Monday, November 12, 2007

What does the NHS need? More money

You know how some people go on about how much money Gordon Brown has spent on the health service, and how the fact that there are still problems, such as a 'postcode lottery' when it comes to providing new medicines, shows that the money has been wasted?

Here's another take, from an American health expert arguing the pros and cons of the USA moving to a universal health care system. He rejects the arguments that this would reduce innovation and stop people getting the best possible cutting-edge healthcare (which is the argument of the Republican Party), but adds the following caution:

"None of which is to say a universal coverage system couldn't have a chilling effect on innovation while severely pinching access to medical care that is expensive but, arguably, worth it. All it would take was a system that had both a rigid budget and very low funding. The British have such a system, or something approximating it. Even after some recent spending increases, they still devote just 9 percent of the gross domestic product to health care, less than many European nations and a little more than half of what the United States spends. And that shows up in the availability of cutting-edge care. Relative to other highly developed countries, Britain is one of the last to get the latest cancer drugs to its patients. And that probably helps explain why British cancer survival rates generally lag, too.
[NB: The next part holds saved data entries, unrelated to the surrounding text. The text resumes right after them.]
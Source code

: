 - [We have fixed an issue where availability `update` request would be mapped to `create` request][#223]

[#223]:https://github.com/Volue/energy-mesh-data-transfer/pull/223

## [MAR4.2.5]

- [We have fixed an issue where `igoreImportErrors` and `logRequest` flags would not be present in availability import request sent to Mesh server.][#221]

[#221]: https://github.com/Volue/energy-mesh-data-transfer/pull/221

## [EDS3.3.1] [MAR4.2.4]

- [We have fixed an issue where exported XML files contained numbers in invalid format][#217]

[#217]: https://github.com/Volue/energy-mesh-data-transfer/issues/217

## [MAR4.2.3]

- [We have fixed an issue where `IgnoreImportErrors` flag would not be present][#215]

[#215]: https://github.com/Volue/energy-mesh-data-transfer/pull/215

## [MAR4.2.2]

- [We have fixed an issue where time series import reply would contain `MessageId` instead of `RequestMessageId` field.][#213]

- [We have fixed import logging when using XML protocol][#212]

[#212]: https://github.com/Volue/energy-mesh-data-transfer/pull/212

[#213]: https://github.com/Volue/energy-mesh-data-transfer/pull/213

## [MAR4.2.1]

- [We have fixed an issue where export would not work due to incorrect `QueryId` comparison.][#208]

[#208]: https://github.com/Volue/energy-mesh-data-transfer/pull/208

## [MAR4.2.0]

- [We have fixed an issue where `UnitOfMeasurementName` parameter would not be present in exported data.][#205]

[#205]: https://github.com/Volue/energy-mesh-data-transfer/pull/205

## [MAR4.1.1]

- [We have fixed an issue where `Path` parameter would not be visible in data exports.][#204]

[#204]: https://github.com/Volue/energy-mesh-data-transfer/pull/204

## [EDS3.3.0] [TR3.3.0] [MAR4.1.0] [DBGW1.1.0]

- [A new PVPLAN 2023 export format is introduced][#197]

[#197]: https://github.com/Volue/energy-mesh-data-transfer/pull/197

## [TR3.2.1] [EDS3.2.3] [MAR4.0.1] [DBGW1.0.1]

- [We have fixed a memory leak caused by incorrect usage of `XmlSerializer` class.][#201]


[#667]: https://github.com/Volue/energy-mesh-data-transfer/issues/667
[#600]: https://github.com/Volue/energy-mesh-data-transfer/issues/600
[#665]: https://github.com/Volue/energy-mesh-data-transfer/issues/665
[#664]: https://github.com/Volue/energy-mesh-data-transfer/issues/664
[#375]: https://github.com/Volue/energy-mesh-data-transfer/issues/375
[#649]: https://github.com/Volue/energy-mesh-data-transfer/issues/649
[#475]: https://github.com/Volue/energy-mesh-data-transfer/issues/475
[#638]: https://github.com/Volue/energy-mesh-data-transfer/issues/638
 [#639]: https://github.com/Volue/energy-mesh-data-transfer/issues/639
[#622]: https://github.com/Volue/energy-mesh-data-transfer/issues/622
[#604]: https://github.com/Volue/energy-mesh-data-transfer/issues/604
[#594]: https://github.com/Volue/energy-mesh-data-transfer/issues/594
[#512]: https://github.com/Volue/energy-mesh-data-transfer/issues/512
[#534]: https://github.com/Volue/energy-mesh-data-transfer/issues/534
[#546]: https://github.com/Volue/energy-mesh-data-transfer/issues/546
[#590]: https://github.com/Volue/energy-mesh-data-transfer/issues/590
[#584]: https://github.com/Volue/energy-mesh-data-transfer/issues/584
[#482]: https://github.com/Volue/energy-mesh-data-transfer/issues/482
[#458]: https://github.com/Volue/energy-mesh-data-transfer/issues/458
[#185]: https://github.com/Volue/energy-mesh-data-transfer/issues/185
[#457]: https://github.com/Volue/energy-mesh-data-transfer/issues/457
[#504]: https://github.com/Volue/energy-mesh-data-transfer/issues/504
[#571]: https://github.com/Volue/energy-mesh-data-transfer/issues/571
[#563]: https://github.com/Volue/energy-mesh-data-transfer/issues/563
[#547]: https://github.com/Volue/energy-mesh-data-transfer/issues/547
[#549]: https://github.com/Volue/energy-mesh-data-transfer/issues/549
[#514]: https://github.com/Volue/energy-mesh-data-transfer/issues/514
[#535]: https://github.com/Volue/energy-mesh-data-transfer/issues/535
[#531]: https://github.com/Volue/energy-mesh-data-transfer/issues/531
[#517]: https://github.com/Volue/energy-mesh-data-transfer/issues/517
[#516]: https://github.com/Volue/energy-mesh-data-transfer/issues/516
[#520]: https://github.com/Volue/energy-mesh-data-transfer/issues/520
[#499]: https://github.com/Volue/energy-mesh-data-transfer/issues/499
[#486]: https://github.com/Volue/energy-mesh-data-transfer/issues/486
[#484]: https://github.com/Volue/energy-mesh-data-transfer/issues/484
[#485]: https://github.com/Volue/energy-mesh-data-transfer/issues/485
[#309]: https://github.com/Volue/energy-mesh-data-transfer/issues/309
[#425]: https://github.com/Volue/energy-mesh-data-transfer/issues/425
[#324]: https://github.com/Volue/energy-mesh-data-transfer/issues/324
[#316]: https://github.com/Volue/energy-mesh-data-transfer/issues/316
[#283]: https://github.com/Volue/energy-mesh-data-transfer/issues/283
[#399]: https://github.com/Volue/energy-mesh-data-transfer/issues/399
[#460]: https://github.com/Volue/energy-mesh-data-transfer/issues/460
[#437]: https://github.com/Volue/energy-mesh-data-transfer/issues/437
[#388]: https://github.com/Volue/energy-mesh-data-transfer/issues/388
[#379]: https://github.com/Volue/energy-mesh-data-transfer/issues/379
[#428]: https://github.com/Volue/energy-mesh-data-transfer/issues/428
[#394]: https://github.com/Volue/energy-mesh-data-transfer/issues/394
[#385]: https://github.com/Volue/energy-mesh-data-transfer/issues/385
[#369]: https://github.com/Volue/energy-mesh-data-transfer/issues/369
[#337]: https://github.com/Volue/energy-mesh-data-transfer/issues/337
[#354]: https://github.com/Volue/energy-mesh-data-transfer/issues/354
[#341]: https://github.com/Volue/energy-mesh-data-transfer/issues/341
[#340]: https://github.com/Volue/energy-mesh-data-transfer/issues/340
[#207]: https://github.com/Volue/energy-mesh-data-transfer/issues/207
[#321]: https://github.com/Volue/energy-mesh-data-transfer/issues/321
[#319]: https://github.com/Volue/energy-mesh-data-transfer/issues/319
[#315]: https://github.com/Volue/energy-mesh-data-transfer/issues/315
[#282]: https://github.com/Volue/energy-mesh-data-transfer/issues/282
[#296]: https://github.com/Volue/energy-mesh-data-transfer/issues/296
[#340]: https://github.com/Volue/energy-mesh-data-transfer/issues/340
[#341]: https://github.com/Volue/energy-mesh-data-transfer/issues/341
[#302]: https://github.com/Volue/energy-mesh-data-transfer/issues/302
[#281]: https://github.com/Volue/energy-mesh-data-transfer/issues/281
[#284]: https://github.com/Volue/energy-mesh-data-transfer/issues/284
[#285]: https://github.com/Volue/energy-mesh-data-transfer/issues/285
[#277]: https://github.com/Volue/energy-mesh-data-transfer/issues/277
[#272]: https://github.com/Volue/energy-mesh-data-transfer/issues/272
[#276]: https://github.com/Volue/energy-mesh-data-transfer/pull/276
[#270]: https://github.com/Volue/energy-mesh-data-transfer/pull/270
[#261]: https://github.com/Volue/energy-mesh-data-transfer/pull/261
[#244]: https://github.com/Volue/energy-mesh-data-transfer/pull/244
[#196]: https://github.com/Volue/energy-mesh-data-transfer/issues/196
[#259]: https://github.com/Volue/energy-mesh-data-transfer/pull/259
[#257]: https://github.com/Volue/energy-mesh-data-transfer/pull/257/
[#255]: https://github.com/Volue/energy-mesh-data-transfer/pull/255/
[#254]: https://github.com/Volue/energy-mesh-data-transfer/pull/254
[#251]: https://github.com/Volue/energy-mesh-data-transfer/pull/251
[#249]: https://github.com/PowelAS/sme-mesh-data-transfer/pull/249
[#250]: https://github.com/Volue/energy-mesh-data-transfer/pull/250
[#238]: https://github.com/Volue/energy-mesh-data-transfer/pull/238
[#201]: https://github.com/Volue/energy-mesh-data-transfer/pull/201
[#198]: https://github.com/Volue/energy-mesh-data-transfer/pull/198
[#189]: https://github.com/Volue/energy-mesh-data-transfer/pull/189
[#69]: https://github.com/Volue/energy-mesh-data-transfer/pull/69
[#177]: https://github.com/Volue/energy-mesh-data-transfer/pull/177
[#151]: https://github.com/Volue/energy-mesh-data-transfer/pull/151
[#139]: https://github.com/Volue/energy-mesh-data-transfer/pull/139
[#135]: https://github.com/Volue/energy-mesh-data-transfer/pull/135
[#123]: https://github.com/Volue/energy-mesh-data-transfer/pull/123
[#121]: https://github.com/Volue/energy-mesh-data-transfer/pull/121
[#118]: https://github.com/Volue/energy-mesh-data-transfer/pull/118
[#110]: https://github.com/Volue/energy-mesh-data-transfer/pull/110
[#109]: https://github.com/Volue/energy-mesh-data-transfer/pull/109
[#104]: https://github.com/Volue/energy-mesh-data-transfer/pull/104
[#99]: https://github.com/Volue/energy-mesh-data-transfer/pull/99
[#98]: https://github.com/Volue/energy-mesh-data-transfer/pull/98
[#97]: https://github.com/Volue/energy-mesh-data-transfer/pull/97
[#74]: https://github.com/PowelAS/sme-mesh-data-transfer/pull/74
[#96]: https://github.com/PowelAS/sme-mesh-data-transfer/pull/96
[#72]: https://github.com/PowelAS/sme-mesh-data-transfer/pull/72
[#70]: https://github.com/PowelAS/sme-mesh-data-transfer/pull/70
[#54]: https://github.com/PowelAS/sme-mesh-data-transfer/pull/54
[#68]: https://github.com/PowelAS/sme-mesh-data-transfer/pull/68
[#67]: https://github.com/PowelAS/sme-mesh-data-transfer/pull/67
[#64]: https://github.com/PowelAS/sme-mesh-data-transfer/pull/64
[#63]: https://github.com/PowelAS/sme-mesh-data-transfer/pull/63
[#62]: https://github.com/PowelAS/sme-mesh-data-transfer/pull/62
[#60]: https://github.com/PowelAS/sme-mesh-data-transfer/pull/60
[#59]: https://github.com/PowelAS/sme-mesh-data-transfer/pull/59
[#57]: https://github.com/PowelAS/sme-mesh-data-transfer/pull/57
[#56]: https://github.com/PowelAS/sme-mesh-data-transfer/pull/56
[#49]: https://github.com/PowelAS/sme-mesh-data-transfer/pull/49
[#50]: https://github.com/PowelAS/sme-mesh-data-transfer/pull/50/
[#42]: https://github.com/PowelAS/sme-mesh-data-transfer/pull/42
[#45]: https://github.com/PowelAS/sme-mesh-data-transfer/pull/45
But few of the plans under discussion in this country would create such a strict budget. And nobody in this country seriously proposes reducing U.S. spending to British levels." (my emphasis)

The American healthcare system comes in for a lot of justified criticism, but it's worth remembering that they, along with European countries which offer the very best in innovative healthcare with the latest drugs, spend much more per person on healthcare than we in Britain have chosen to do.

There's a debate about how to change the structures of the NHS, and what to prioritise, and getting those things right is far from unimportant. But if we want the very best healthcare in this country, then we have to pay for it. The people who are saying that all the extra money has been wasted are the same ones who ran down health spending so that it lagged so far behind that of countries like France or Switzerland. Compared to the inefficient American healthcare system, the NHS gives vastly better value for each pound spent. The problem is not enough pounds, not that the money we spend is wasted.